Exercise material ::
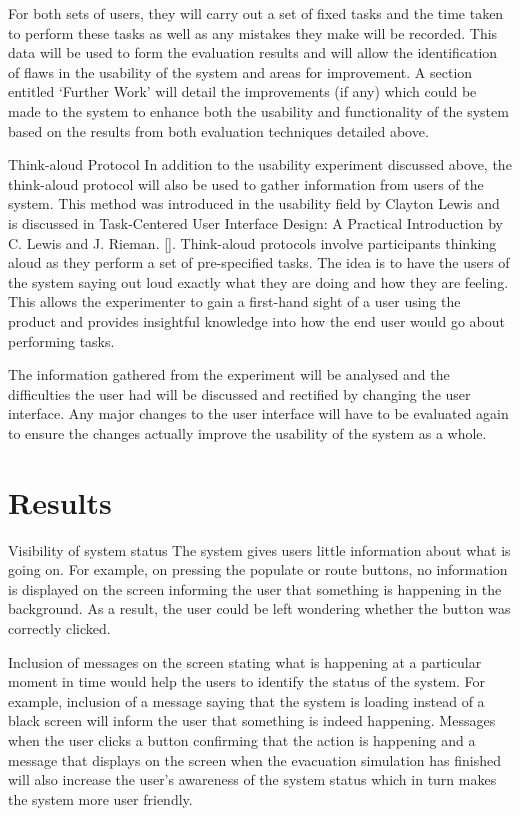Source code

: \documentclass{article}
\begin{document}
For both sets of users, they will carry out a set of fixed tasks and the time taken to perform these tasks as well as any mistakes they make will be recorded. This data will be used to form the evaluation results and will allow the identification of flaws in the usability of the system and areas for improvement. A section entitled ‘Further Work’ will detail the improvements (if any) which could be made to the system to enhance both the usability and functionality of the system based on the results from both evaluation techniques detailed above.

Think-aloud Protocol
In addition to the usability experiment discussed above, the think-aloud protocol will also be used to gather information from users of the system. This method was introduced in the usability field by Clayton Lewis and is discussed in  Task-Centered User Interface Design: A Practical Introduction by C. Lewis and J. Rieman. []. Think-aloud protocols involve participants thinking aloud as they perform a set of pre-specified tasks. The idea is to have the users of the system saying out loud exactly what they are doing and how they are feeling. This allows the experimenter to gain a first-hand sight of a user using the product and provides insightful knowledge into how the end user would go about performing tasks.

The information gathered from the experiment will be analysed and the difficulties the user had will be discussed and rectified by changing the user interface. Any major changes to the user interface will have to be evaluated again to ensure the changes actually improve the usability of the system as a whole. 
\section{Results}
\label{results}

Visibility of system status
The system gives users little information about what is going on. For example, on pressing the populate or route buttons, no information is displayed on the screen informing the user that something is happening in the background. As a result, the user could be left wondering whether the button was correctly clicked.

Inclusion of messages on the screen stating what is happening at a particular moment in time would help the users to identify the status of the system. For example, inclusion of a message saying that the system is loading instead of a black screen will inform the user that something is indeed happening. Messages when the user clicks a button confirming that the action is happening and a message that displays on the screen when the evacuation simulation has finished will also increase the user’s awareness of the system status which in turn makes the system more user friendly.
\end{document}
* * *
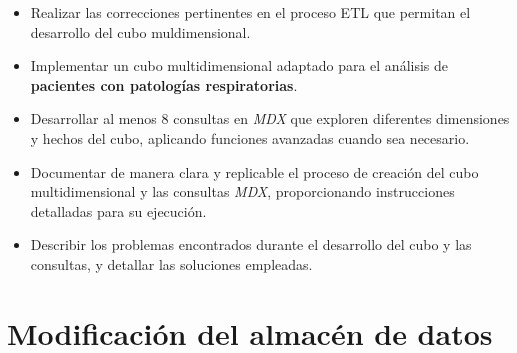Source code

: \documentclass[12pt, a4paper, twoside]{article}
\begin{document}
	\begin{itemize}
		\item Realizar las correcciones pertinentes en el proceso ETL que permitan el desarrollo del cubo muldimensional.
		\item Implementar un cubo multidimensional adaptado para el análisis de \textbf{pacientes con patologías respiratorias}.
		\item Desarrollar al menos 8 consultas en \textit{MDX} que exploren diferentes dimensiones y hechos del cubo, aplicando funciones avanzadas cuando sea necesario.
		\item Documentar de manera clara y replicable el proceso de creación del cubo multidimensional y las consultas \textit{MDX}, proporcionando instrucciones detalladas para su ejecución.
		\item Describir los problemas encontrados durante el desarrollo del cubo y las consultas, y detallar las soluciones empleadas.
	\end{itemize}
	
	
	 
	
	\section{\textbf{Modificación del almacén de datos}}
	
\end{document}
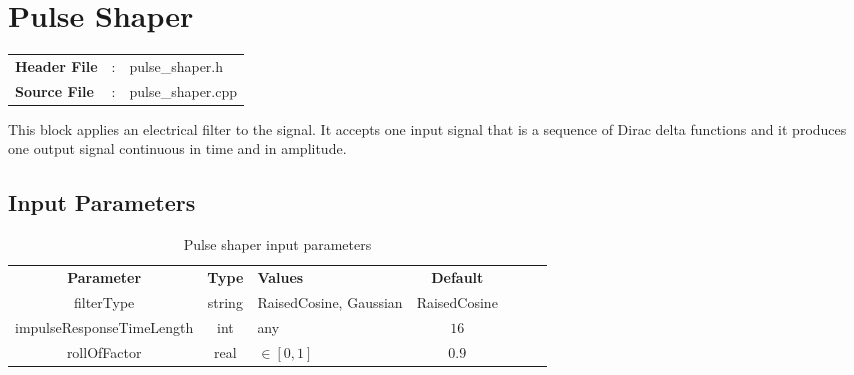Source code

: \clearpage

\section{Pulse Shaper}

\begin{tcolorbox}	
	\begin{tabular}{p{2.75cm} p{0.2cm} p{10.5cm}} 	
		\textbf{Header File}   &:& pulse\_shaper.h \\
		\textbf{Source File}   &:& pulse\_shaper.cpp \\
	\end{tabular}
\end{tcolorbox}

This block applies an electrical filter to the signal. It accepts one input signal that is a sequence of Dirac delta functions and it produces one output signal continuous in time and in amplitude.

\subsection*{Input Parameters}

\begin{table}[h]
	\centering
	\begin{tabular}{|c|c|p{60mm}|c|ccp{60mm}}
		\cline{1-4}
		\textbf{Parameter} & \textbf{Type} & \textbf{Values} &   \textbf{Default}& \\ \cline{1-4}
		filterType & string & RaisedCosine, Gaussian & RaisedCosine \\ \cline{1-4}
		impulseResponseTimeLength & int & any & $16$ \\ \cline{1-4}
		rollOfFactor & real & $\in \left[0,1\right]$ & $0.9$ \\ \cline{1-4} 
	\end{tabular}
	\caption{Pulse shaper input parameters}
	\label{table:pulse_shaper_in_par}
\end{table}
* * *
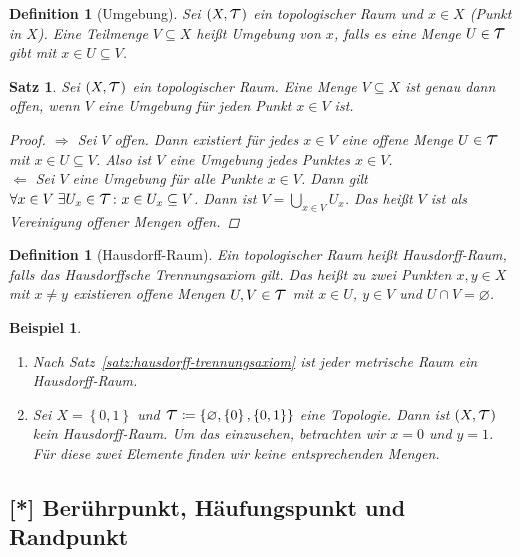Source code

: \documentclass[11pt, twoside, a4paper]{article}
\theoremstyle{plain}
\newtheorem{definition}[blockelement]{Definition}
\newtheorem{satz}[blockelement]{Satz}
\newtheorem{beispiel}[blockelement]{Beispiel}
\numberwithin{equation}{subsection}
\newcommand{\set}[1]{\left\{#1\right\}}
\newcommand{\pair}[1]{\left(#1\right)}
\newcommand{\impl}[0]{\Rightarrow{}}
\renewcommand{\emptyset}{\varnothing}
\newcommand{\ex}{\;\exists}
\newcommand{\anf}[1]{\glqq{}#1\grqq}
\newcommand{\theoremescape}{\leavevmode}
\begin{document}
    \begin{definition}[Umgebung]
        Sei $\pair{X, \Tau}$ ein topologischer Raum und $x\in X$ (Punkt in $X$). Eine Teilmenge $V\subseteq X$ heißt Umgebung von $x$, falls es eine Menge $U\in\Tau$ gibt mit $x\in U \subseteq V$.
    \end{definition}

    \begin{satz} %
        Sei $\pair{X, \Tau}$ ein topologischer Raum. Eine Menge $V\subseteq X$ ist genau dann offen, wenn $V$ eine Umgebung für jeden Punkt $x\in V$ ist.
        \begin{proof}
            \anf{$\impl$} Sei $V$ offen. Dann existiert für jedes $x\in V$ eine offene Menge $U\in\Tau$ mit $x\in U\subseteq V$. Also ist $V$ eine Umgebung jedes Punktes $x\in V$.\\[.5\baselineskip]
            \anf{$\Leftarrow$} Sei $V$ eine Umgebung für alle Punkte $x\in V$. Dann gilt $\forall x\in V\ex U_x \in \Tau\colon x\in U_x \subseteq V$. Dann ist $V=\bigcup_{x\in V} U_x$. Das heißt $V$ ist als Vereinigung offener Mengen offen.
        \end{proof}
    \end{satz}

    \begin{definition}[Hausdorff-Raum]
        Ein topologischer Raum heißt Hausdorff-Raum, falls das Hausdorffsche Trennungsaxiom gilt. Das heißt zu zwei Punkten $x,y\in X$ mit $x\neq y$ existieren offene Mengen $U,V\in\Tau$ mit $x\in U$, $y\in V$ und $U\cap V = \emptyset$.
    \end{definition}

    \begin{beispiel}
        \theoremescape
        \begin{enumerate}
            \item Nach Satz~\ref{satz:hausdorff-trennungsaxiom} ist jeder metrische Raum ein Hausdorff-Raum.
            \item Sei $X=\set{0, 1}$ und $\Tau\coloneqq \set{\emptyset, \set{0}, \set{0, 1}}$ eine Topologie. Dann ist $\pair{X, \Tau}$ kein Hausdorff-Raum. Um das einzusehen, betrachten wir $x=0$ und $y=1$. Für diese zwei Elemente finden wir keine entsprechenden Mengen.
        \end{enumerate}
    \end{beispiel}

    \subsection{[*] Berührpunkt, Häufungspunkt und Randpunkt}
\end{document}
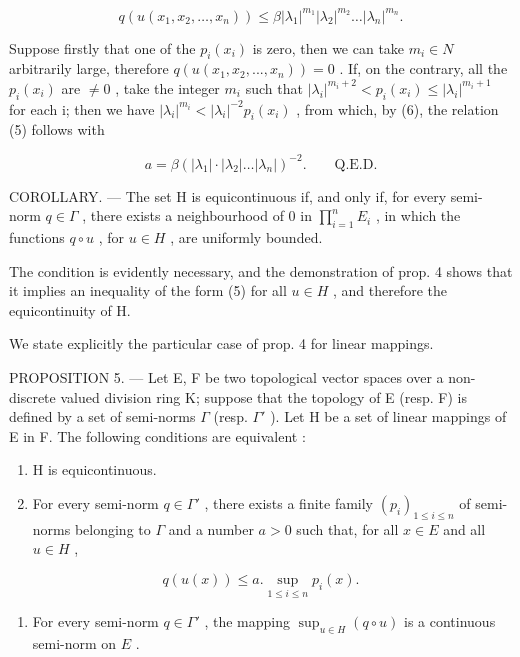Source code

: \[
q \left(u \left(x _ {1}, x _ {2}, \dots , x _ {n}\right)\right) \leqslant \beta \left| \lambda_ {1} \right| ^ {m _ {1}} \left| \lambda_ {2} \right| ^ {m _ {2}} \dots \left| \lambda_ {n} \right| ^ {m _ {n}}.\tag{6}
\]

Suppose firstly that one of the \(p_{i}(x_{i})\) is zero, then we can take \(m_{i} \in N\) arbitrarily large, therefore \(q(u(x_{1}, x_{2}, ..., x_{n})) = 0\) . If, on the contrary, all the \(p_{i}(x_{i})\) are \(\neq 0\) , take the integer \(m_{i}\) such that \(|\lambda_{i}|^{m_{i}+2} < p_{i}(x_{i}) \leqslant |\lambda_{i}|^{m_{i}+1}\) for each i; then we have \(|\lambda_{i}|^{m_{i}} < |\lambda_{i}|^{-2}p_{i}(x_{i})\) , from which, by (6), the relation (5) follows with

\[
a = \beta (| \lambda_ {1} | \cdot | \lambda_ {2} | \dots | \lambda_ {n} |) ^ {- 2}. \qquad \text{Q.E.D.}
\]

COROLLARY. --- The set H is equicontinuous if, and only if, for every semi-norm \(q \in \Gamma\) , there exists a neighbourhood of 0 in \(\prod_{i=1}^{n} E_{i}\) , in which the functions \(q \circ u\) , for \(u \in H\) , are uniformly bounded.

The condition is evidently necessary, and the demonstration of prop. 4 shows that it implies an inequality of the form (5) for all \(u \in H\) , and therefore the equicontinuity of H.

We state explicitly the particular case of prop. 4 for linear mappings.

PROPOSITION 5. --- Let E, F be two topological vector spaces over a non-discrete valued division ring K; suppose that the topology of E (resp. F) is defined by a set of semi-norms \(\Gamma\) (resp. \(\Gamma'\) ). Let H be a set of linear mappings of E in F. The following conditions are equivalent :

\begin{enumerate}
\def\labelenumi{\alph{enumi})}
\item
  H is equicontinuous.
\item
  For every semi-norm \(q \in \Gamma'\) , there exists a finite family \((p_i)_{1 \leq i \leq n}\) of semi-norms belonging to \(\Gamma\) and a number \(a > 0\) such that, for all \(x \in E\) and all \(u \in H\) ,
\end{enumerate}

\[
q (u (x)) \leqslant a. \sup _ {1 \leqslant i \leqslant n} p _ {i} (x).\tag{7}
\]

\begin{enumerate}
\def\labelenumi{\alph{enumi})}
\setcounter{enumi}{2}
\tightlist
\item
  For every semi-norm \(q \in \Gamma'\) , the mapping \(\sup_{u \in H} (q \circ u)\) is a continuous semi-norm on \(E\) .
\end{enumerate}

What is expected ::
How many of the lines above hold "topologischer"? Answer with only the number.

Written solution ::
3